### About this task
Print the entries exactly; no image belongs in the copy.

[Stored data entries]
######

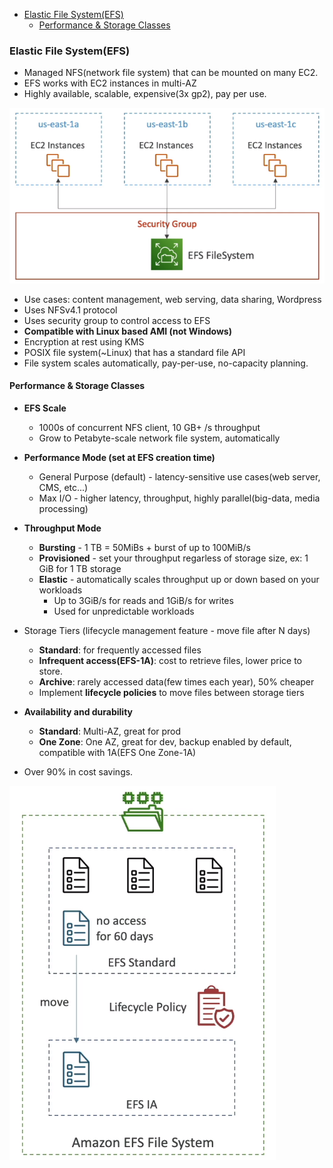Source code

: <!-- TOC -->
  * [Elastic File System(EFS)](#elastic-file-systemefs)
    * [Performance & Storage Classes](#performance--storage-classes)
<!-- TOC -->

### Elastic File System(EFS)

* Managed NFS(network file system) that can be mounted on many EC2.
* EFS works with EC2 instances in multi-AZ
* Highly available, scalable, expensive(3x gp2), pay per use.

<img src="../images/efs/efs-file-system.png" alt="">

* Use cases: content management, web serving, data sharing, Wordpress
* Uses NFSv4.1 protocol
* Uses security group to control access to EFS
* **Compatible with Linux based AMI (not Windows)**
* Encryption at rest using KMS
* POSIX file system(~Linux) that has a standard file API
* File system scales automatically, pay-per-use, no-capacity planning.

#### Performance & Storage Classes

* **EFS Scale**
  * 1000s of concurrent NFS client, 10 GB+ /s throughput
  * Grow to Petabyte-scale network file system, automatically
* **Performance Mode (set at EFS creation time)**
  * General Purpose (default) - latency-sensitive use cases(web server, CMS, etc...)
  * Max I/O - higher latency, throughput, highly parallel(big-data, media processing)
* **Throughput Mode**
  * **Bursting** - 1 TB = 50MiBs + burst of up to 100MiB/s
  * **Provisioned** - set your throughput regarless of storage size, ex: 1 GiB for 1 TB storage
  * **Elastic** - automatically scales throughput up or down based on your workloads
    * Up to 3GiB/s for reads and 1GiB/s for writes
    * Used for unpredictable workloads

* Storage Tiers (lifecycle management feature - move file after N days)
  * **Standard**: for frequently accessed files
  * **Infrequent access(EFS-1A)**: cost to retrieve files, lower price to store.
  * **Archive**: rarely accessed data(few times each year), 50% cheaper
  * Implement **lifecycle policies** to move files between storage tiers
  
* **Availability and durability**
  * **Standard**: Multi-AZ, great for prod
  * **One Zone**: One AZ, great for dev, backup enabled by default, compatible with 1A(EFS One Zone-1A)

* Over 90% in cost savings.

<img src="../images/efs/efs-life-cycle-management.png" alt="">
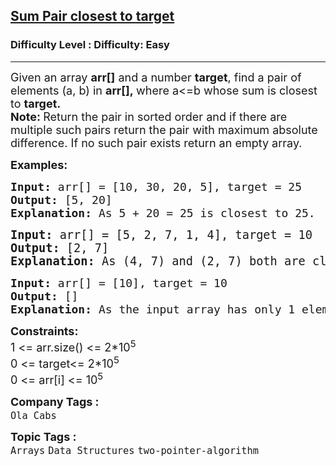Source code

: <h2><a href="https://www.geeksforgeeks.org/problems/pair-in-array-whose-sum-is-closest-to-x1124/0">Sum Pair closest to target</a></h2><h3>Difficulty Level : Difficulty: Easy</h3><hr><div class="problems_problem_content__Xm_eO"><p><span style="font-size: 18px;">Given an array <strong>arr[]</strong> and a number <strong>target</strong>, find a pair of elements (a, b) in <strong>arr[],&nbsp;</strong>where a&lt;=b whose sum is closest to <strong>target.</strong><br></span><strong><span style="font-size: 18px;">Note:&nbsp;</span></strong><span style="font-size: 18px;">Return the pair in sorted order and if there are multiple such pairs return the pair with maximum absolute difference. If no such pair exists return an empty array.</span></p>
<p><span style="font-size: 18px;"><strong>Examples:</strong></span></p>
<pre><span style="font-size: 18px;"><strong>Input: </strong>arr[] = [10, 30, 20, 5], target = 25
<strong>Output:</strong> [5, 20]
<strong>Explanation:</strong> As 5 + 20 = 25 is closest to 25.
</span></pre>
<pre><span style="font-size: 14pt;"><strong>Input:</strong> arr[] = [5, 2, 7, 1, 4], target = 10
<strong>Output:</strong> [2, 7]
<strong>Explanation:</strong> As (4, 7) and (2, 7) both are closest to 10, but absolute difference of (2, 7) is 5 and (4, 7) is 3. Hence, [2, 7] has maximum absolute difference and closest to target. </span></pre>
<pre><span style="font-size: 18px;"><strong>Input:</strong> arr[] = [10], target = 10
<strong>Output:</strong> []
<strong>Explanation:</strong> As the input array has only 1 element, return an empty array.</span></pre>
<p><span style="font-size: 18px;"><strong>Constraints:</strong><br>1 &lt;= arr.size() &lt;= 2*10<sup>5</sup><br>0 &lt;= target&lt;= 2*10<sup>5</sup><br>0 &lt;= arr[i] &lt;= 10<sup>5</sup></span></p></div><p><span style=font-size:18px><strong>Company Tags : </strong><br><code>Ola Cabs</code>&nbsp;<br><p><span style=font-size:18px><strong>Topic Tags : </strong><br><code>Arrays</code>&nbsp;<code>Data Structures</code>&nbsp;<code>two-pointer-algorithm</code>&nbsp;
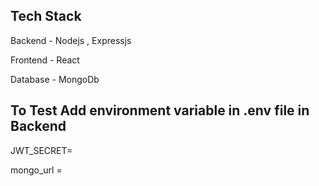 ## Tech Stack 
Backend - Nodejs , Expressjs

Frontend - React

Database - MongoDb 

## To Test Add environment variable in .env file in Backend 


JWT_SECRET=

mongo_url =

######

### Reply
Source code

: <!-- TOC -->
  * [Elastic File System(EFS)](#elastic-file-systemefs)
    * [Performance & Storage Classes](#performance--storage-classes)
<!-- TOC -->

### Elastic File System(EFS)

* Managed NFS(network file system) that can be mounted on many EC2.
* EFS works with EC2 instances in multi-AZ
* Highly available, scalable, expensive(3x gp2), pay per use.

<img src="../images/efs/efs-file-system.png" alt="">

* Use cases: content management, web serving, data sharing, Wordpress
* Uses NFSv4.1 protocol
* Uses security group to control access to EFS
* **Compatible with Linux based AMI (not Windows)**
* Encryption at rest using KMS
* POSIX file system(~Linux) that has a standard file API
* File system scales automatically, pay-per-use, no-capacity planning.

#### Performance & Storage Classes

* **EFS Scale**
  * 1000s of concurrent NFS client, 10 GB+ /s throughput
  * Grow to Petabyte-scale network file system, automatically
* **Performance Mode (set at EFS creation time)**
  * General Purpose (default) - latency-sensitive use cases(web server, CMS, etc...)
  * Max I/O - higher latency, throughput, highly parallel(big-data, media processing)
* **Throughput Mode**
  * **Bursting** - 1 TB = 50MiBs + burst of up to 100MiB/s
  * **Provisioned** - set your throughput regarless of storage size, ex: 1 GiB for 1 TB storage
  * **Elastic** - automatically scales throughput up or down based on your workloads
    * Up to 3GiB/s for reads and 1GiB/s for writes
    * Used for unpredictable workloads

* Storage Tiers (lifecycle management feature - move file after N days)
  * **Standard**: for frequently accessed files
  * **Infrequent access(EFS-1A)**: cost to retrieve files, lower price to store.
  * **Archive**: rarely accessed data(few times each year), 50% cheaper
  * Implement **lifecycle policies** to move files between storage tiers
  
* **Availability and durability**
  * **Standard**: Multi-AZ, great for prod
  * **One Zone**: One AZ, great for dev, backup enabled by default, compatible with 1A(EFS One Zone-1A)

* Over 90% in cost savings.

<img src="../images/efs/efs-life-cycle-management.png" alt="">
Source code

: <h2><a href="https://www.geeksforgeeks.org/problems/pair-in-array-whose-sum-is-closest-to-x1124/0">Sum Pair closest to target</a></h2><h3>Difficulty Level : Difficulty: Easy</h3><hr><div class="problems_problem_content__Xm_eO"><p><span style="font-size: 18px;">Given an array <strong>arr[]</strong> and a number <strong>target</strong>, find a pair of elements (a, b) in <strong>arr[],&nbsp;</strong>where a&lt;=b whose sum is closest to <strong>target.</strong><br></span><strong><span style="font-size: 18px;">Note:&nbsp;</span></strong><span style="font-size: 18px;">Return the pair in sorted order and if there are multiple such pairs return the pair with maximum absolute difference. If no such pair exists return an empty array.</span></p>
<p><span style="font-size: 18px;"><strong>Examples:</strong></span></p>
<pre><span style="font-size: 18px;"><strong>Input: </strong>arr[] = [10, 30, 20, 5], target = 25
<strong>Output:</strong> [5, 20]
<strong>Explanation:</strong> As 5 + 20 = 25 is closest to 25.
</span></pre>
<pre><span style="font-size: 14pt;"><strong>Input:</strong> arr[] = [5, 2, 7, 1, 4], target = 10
<strong>Output:</strong> [2, 7]
<strong>Explanation:</strong> As (4, 7) and (2, 7) both are closest to 10, but absolute difference of (2, 7) is 5 and (4, 7) is 3. Hence, [2, 7] has maximum absolute difference and closest to target. </span></pre>
<pre><span style="font-size: 18px;"><strong>Input:</strong> arr[] = [10], target = 10
<strong>Output:</strong> []
<strong>Explanation:</strong> As the input array has only 1 element, return an empty array.</span></pre>
<p><span style="font-size: 18px;"><strong>Constraints:</strong><br>1 &lt;= arr.size() &lt;= 2*10<sup>5</sup><br>0 &lt;= target&lt;= 2*10<sup>5</sup><br>0 &lt;= arr[i] &lt;= 10<sup>5</sup></span></p></div><p><span style=font-size:18px><strong>Company Tags : </strong><br><code>Ola Cabs</code>&nbsp;<br><p><span style=font-size:18px><strong>Topic Tags : </strong><br><code>Arrays</code>&nbsp;<code>Data Structures</code>&nbsp;<code>two-pointer-algorithm</code>&nbsp;
 ## Tech Stack 
Backend - Nodejs , Expressjs

Frontend - React

Database - MongoDb 

## To Test Add environment variable in .env file in Backend 


JWT_SECRET=

mongo_url =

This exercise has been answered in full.